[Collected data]
_ _ _ _
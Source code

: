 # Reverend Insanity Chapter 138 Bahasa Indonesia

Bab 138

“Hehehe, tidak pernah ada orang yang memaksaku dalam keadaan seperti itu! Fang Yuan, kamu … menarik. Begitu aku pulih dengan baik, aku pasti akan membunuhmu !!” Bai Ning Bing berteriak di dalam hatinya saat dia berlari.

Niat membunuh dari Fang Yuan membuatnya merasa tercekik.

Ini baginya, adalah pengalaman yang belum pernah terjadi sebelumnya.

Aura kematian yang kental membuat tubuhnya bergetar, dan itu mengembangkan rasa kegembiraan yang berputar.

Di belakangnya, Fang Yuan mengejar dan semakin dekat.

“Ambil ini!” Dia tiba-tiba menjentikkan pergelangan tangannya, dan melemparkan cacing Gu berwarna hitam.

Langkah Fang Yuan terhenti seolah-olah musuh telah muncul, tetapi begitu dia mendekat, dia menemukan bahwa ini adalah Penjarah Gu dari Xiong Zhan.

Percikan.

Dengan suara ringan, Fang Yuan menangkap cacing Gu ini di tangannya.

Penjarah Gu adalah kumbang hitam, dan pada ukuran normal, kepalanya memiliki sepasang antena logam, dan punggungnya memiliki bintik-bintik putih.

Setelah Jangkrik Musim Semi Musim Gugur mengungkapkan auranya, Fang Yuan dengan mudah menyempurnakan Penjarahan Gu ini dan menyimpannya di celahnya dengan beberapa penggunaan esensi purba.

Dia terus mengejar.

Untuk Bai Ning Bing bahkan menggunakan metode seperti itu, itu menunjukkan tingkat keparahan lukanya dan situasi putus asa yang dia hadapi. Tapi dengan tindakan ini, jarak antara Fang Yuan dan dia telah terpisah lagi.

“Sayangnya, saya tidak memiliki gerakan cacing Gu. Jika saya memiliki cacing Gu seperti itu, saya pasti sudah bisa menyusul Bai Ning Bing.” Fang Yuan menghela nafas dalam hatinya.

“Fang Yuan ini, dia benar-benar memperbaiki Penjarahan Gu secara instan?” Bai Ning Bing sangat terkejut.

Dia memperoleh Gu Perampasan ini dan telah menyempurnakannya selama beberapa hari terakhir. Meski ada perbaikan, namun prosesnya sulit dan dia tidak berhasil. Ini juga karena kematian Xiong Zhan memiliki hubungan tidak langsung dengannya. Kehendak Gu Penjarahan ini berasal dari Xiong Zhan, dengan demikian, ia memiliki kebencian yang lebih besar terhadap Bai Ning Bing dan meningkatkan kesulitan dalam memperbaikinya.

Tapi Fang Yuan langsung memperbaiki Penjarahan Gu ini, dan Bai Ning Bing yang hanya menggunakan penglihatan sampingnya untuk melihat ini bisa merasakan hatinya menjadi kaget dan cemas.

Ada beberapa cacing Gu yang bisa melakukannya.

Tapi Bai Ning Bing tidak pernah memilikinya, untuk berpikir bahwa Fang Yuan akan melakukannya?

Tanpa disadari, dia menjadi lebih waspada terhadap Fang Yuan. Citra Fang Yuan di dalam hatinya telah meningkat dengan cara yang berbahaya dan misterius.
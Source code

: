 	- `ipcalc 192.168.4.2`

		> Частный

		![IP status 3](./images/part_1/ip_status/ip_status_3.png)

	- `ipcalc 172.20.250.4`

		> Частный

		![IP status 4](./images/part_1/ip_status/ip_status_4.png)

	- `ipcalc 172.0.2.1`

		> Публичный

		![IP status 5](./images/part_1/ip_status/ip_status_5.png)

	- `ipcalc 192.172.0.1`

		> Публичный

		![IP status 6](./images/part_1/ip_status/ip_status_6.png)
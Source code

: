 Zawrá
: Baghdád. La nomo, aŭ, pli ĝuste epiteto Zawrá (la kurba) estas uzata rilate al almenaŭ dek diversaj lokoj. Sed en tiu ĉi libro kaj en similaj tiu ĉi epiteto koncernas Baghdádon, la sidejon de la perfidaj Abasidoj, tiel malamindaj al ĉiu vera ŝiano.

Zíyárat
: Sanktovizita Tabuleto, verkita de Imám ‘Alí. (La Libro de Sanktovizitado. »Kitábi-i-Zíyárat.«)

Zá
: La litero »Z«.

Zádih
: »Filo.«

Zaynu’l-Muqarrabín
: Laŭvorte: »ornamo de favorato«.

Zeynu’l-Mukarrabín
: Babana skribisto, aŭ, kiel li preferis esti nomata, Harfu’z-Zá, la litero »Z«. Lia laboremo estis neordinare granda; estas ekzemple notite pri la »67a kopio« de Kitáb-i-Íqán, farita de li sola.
_ _ _ _
For every line above with the word "menjadi" in it, make a copy.

*REPLY TO THE TASK*:
Tapi Fang Yuan langsung memperbaiki Penjarahan Gu ini, dan Bai Ning Bing yang hanya menggunakan penglihatan sampingnya untuk melihat ini bisa merasakan hatinya menjadi kaget dan cemas.
Tanpa disadari, dia menjadi lebih waspada terhadap Fang Yuan. Citra Fang Yuan di dalam hatinya telah meningkat dengan cara yang berbahaya dan misterius.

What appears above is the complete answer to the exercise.